------ MATERIAL TO PROCESS
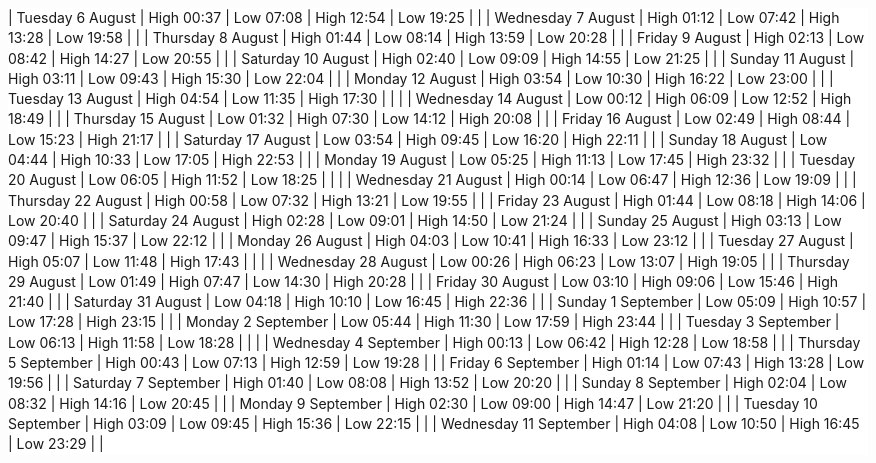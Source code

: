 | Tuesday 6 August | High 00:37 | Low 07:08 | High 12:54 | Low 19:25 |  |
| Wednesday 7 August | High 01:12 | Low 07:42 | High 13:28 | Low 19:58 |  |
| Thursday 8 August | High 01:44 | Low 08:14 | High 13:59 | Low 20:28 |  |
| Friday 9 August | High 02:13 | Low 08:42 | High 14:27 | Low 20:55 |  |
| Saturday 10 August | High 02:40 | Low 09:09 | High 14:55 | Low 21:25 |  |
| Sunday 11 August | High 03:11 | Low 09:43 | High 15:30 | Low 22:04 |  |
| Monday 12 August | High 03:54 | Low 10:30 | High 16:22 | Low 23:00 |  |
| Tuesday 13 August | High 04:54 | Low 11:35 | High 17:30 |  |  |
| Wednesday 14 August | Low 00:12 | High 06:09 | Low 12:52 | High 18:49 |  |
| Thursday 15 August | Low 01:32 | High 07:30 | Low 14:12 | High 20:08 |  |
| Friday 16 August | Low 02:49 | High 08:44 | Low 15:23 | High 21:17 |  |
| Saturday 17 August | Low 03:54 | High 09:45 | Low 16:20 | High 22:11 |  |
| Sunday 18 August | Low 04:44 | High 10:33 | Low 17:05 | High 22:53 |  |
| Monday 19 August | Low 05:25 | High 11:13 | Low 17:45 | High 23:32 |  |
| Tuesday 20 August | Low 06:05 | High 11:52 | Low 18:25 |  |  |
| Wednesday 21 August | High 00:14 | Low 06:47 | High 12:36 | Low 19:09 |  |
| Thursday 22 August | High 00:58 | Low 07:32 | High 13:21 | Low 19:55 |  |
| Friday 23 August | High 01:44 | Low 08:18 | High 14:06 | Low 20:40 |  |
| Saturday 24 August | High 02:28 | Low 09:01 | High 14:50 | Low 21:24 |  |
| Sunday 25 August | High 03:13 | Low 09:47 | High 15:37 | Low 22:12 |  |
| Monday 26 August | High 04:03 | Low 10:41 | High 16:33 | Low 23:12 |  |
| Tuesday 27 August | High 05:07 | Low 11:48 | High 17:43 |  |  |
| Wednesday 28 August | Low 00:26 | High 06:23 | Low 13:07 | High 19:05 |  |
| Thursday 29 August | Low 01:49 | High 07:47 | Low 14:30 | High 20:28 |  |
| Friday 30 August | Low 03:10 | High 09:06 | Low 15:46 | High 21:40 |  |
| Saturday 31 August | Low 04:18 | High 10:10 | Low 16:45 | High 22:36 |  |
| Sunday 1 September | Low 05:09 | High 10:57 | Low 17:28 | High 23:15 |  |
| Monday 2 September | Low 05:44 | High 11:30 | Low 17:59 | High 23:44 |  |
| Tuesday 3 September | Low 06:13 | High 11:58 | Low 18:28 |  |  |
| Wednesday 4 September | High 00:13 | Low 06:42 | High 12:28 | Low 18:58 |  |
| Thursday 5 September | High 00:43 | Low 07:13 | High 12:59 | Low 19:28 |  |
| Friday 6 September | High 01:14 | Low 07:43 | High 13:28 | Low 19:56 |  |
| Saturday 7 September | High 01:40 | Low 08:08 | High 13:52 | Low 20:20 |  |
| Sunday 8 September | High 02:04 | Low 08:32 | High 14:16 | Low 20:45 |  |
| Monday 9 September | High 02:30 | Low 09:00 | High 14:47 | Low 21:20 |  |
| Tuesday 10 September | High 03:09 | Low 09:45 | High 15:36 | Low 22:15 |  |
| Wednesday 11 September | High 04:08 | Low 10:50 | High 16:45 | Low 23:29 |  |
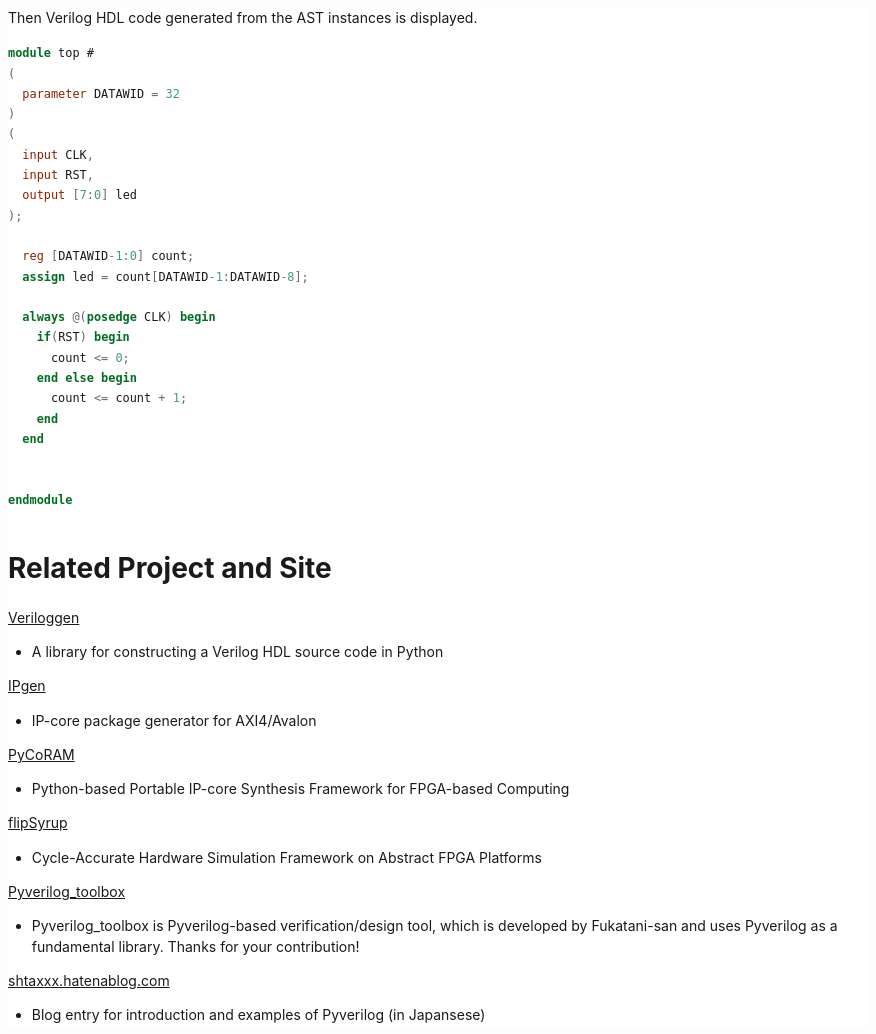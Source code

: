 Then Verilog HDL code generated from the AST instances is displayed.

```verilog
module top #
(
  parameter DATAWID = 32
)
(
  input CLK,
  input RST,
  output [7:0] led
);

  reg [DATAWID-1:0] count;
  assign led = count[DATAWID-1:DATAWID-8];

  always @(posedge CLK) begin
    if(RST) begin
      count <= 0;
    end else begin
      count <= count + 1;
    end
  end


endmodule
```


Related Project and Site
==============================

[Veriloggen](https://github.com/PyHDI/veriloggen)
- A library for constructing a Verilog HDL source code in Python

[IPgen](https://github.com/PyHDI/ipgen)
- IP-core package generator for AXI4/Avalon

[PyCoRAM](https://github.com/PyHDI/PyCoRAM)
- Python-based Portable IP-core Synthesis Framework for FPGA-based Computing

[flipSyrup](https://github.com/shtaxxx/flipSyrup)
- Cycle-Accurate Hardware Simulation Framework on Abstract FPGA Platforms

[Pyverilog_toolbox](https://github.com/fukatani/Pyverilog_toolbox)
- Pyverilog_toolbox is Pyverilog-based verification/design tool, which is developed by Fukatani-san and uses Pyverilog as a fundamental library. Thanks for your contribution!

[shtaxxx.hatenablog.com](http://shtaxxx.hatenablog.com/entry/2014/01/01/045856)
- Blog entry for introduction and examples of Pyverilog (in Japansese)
------------
→ WHAT THE EXERCISE ASKS
Output each record verbatim and leave out its pictures.

→ EXERCISE RESULT
Source code

: | Tuesday 6 August | High 00:37 | Low 07:08 | High 12:54 | Low 19:25 |  |
| Wednesday 7 August | High 01:12 | Low 07:42 | High 13:28 | Low 19:58 |  |
| Thursday 8 August | High 01:44 | Low 08:14 | High 13:59 | Low 20:28 |  |
| Friday 9 August | High 02:13 | Low 08:42 | High 14:27 | Low 20:55 |  |
| Saturday 10 August | High 02:40 | Low 09:09 | High 14:55 | Low 21:25 |  |
| Sunday 11 August | High 03:11 | Low 09:43 | High 15:30 | Low 22:04 |  |
| Monday 12 August | High 03:54 | Low 10:30 | High 16:22 | Low 23:00 |  |
| Tuesday 13 August | High 04:54 | Low 11:35 | High 17:30 |  |  |
| Wednesday 14 August | Low 00:12 | High 06:09 | Low 12:52 | High 18:49 |  |
| Thursday 15 August | Low 01:32 | High 07:30 | Low 14:12 | High 20:08 |  |
| Friday 16 August | Low 02:49 | High 08:44 | Low 15:23 | High 21:17 |  |
| Saturday 17 August | Low 03:54 | High 09:45 | Low 16:20 | High 22:11 |  |
| Sunday 18 August | Low 04:44 | High 10:33 | Low 17:05 | High 22:53 |  |
| Monday 19 August | Low 05:25 | High 11:13 | Low 17:45 | High 23:32 |  |
| Tuesday 20 August | Low 06:05 | High 11:52 | Low 18:25 |  |  |
| Wednesday 21 August | High 00:14 | Low 06:47 | High 12:36 | Low 19:09 |  |
| Thursday 22 August | High 00:58 | Low 07:32 | High 13:21 | Low 19:55 |  |
| Friday 23 August | High 01:44 | Low 08:18 | High 14:06 | Low 20:40 |  |
| Saturday 24 August | High 02:28 | Low 09:01 | High 14:50 | Low 21:24 |  |
| Sunday 25 August | High 03:13 | Low 09:47 | High 15:37 | Low 22:12 |  |
| Monday 26 August | High 04:03 | Low 10:41 | High 16:33 | Low 23:12 |  |
| Tuesday 27 August | High 05:07 | Low 11:48 | High 17:43 |  |  |
| Wednesday 28 August | Low 00:26 | High 06:23 | Low 13:07 | High 19:05 |  |
| Thursday 29 August | Low 01:49 | High 07:47 | Low 14:30 | High 20:28 |  |
| Friday 30 August | Low 03:10 | High 09:06 | Low 15:46 | High 21:40 |  |
| Saturday 31 August | Low 04:18 | High 10:10 | Low 16:45 | High 22:36 |  |
| Sunday 1 September | Low 05:09 | High 10:57 | Low 17:28 | High 23:15 |  |
| Monday 2 September | Low 05:44 | High 11:30 | Low 17:59 | High 23:44 |  |
| Tuesday 3 September | Low 06:13 | High 11:58 | Low 18:28 |  |  |
| Wednesday 4 September | High 00:13 | Low 06:42 | High 12:28 | Low 18:58 |  |
| Thursday 5 September | High 00:43 | Low 07:13 | High 12:59 | Low 19:28 |  |
| Friday 6 September | High 01:14 | Low 07:43 | High 13:28 | Low 19:56 |  |
| Saturday 7 September | High 01:40 | Low 08:08 | High 13:52 | Low 20:20 |  |
| Sunday 8 September | High 02:04 | Low 08:32 | High 14:16 | Low 20:45 |  |
| Monday 9 September | High 02:30 | Low 09:00 | High 14:47 | Low 21:20 |  |
| Tuesday 10 September | High 03:09 | Low 09:45 | High 15:36 | Low 22:15 |  |
| Wednesday 11 September | High 04:08 | Low 10:50 | High 16:45 | Low 23:29 |  |
Source code

: Then Verilog HDL code generated from the AST instances is displayed.

```verilog
module top #
(
  parameter DATAWID = 32
)
(
  input CLK,
  input RST,
  output [7:0] led
);

  reg [DATAWID-1:0] count;
  assign led = count[DATAWID-1:DATAWID-8];

  always @(posedge CLK) begin
    if(RST) begin
      count <= 0;
    end else begin
      count <= count + 1;
    end
  end


endmodule
```


Related Project and Site
==============================

[Veriloggen](https://github.com/PyHDI/veriloggen)
- A library for constructing a Verilog HDL source code in Python

[IPgen](https://github.com/PyHDI/ipgen)
- IP-core package generator for AXI4/Avalon

[PyCoRAM](https://github.com/PyHDI/PyCoRAM)
- Python-based Portable IP-core Synthesis Framework for FPGA-based Computing

[flipSyrup](https://github.com/shtaxxx/flipSyrup)
- Cycle-Accurate Hardware Simulation Framework on Abstract FPGA Platforms

[Pyverilog_toolbox](https://github.com/fukatani/Pyverilog_toolbox)
- Pyverilog_toolbox is Pyverilog-based verification/design tool, which is developed by Fukatani-san and uses Pyverilog as a fundamental library. Thanks for your contribution!

[shtaxxx.hatenablog.com](http://shtaxxx.hatenablog.com/entry/2014/01/01/045856)
- Blog entry for introduction and examples of Pyverilog (in Japansese)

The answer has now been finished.